What to do
Would you reproduce, word for word, only the lines running from the top of the data through the line containing "2020-04-24 09:46:54 |", and none of the pictures?

==== Records provided

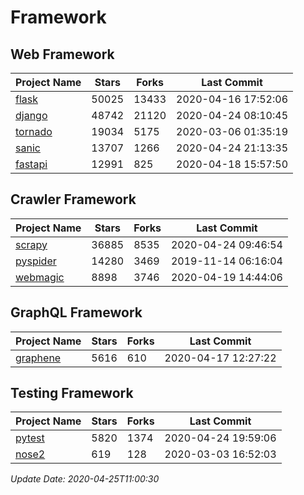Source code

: # Framework

## Web Framework

| Project Name | Stars | Forks | Last Commit |
| ------------ | ----- | ----- | ----------- |
| [flask](https://github.com/pallets/flask) | 50025 | 13433 | 2020-04-16 17:52:06 |
| [django](https://github.com/django/django) | 48742 | 21120 | 2020-04-24 08:10:45 |
| [tornado](https://github.com/tornadoweb/tornado) | 19034 | 5175 | 2020-03-06 01:35:19 |
| [sanic](https://github.com/huge-success/sanic) | 13707 | 1266 | 2020-04-24 21:13:35 |
| [fastapi](https://github.com/tiangolo/fastapi) | 12991 | 825 | 2020-04-18 15:57:50 |

## Crawler Framework

| Project Name | Stars | Forks | Last Commit |
| ------------ | ----- | ----- | ----------- |
| [scrapy](https://github.com/scrapy/scrapy) | 36885 | 8535 | 2020-04-24 09:46:54 |
| [pyspider](https://github.com/binux/pyspider) | 14280 | 3469 | 2019-11-14 06:16:04 |
| [webmagic](https://github.com/code4craft/webmagic) | 8898 | 3746 | 2020-04-19 14:44:06 |

## GraphQL Framework

| Project Name | Stars | Forks | Last Commit |
| ------------ | ----- | ----- | ----------- |
| [graphene](https://github.com/graphql-python/graphene) | 5616 | 610 | 2020-04-17 12:27:22 |

## Testing Framework

| Project Name | Stars | Forks | Last Commit |
| ------------ | ----- | ----- | ----------- |
| [pytest](https://github.com/pytest-dev/pytest) | 5820 | 1374 | 2020-04-24 19:59:06 |
| [nose2](https://github.com/nose-devs/nose2) | 619 | 128 | 2020-03-03 16:52:03 |

*Update Date: 2020-04-25T11:00:30*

========

Output of the task
Source code

: # Framework

## Web Framework

| Project Name | Stars | Forks | Last Commit |
| ------------ | ----- | ----- | ----------- |
| [flask](https://github.com/pallets/flask) | 50025 | 13433 | 2020-04-16 17:52:06 |
| [django](https://github.com/django/django) | 48742 | 21120 | 2020-04-24 08:10:45 |
| [tornado](https://github.com/tornadoweb/tornado) | 19034 | 5175 | 2020-03-06 01:35:19 |
| [sanic](https://github.com/huge-success/sanic) | 13707 | 1266 | 2020-04-24 21:13:35 |
| [fastapi](https://github.com/tiangolo/fastapi) | 12991 | 825 | 2020-04-18 15:57:50 |

## Crawler Framework

| Project Name | Stars | Forks | Last Commit |
| ------------ | ----- | ----- | ----------- |
| [scrapy](https://github.com/scrapy/scrapy) | 36885 | 8535 | 2020-04-24 09:46:54 |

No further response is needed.